* WORK TASK *
Find the word "travel" in the data, then copy each line where it is found.
START EXTRACTED ENTRIES
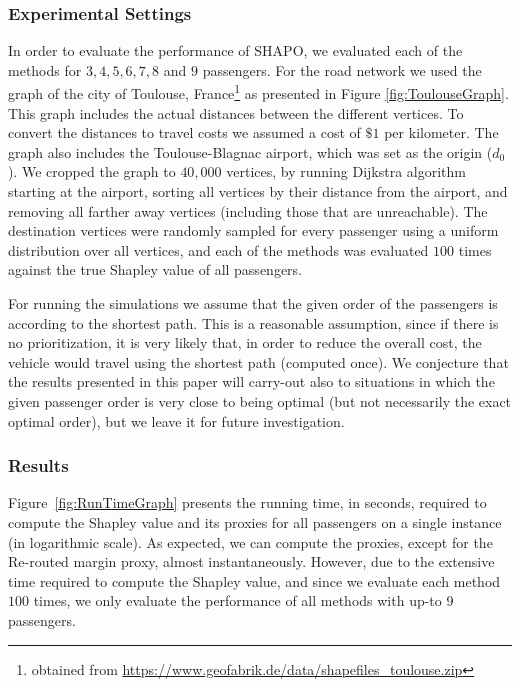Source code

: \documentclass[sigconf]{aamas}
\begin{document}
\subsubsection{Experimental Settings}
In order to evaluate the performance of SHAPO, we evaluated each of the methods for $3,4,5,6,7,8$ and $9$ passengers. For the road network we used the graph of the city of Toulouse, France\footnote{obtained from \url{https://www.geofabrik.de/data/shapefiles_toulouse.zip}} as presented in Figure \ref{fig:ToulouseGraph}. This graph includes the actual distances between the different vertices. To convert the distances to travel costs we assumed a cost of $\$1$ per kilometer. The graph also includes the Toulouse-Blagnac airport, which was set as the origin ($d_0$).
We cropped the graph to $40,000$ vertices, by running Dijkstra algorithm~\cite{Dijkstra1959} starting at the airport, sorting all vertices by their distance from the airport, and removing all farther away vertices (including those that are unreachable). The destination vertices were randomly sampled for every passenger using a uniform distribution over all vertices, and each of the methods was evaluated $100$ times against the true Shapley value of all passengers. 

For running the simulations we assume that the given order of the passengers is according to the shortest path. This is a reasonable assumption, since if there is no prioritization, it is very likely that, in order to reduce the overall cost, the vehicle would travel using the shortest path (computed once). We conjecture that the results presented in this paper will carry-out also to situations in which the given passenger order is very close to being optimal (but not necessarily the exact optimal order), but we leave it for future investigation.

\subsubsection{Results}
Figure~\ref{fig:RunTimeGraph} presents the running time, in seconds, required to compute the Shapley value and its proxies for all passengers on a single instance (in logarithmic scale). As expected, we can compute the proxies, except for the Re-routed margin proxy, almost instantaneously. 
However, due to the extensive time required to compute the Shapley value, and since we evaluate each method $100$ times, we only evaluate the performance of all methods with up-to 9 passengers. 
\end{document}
END EXTRACTED ENTRIES
START EXTRACTED ENTRIES
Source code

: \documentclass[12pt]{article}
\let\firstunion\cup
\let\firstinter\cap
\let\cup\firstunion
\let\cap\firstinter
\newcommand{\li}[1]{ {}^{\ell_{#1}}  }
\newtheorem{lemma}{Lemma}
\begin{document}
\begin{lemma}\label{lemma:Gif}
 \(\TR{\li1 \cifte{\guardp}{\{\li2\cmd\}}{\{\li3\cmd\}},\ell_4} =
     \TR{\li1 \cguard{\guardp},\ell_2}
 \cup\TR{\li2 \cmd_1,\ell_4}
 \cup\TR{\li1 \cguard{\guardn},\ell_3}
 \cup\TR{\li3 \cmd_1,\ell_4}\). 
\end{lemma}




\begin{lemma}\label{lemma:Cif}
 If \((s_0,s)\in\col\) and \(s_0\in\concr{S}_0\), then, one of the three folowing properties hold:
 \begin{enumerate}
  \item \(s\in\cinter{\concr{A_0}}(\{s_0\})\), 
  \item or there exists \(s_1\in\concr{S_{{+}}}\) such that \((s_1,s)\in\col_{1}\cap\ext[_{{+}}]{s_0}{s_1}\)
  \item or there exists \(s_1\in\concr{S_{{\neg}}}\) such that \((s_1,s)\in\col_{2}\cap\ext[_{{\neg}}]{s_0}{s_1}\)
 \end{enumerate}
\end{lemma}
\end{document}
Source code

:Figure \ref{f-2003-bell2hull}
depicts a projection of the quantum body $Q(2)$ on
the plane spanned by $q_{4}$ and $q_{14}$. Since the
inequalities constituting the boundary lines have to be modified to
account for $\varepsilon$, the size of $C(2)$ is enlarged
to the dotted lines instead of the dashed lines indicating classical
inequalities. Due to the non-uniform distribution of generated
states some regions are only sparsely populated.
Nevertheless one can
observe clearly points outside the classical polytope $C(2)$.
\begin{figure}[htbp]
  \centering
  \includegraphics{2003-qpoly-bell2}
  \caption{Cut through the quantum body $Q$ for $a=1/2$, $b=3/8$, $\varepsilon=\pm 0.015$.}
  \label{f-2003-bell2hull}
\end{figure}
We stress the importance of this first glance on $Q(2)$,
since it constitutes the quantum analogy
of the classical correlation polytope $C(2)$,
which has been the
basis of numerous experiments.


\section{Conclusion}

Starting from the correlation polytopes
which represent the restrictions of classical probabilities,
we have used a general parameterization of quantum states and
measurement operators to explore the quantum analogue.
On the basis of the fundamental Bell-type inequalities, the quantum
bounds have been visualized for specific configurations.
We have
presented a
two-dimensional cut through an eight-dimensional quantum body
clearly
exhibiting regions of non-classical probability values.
END EXTRACTED ENTRIES
* RESULT BELOW *
In order to evaluate the performance of SHAPO, we evaluated each of the methods for $3,4,5,6,7,8$ and $9$ passengers. For the road network we used the graph of the city of Toulouse, France\footnote{obtained from \url{https://www.geofabrik.de/data/shapefiles_toulouse.zip}} as presented in Figure \ref{fig:ToulouseGraph}. This graph includes the actual distances between the different vertices. To convert the distances to travel costs we assumed a cost of $\$1$ per kilometer. The graph also includes the Toulouse-Blagnac airport, which was set as the origin ($d_0$).
For running the simulations we assume that the given order of the passengers is according to the shortest path. This is a reasonable assumption, since if there is no prioritization, it is very likely that, in order to reduce the overall cost, the vehicle would travel using the shortest path (computed once). We conjecture that the results presented in this paper will carry-out also to situations in which the given passenger order is very close to being optimal (but not necessarily the exact optimal order), but we leave it for future investigation.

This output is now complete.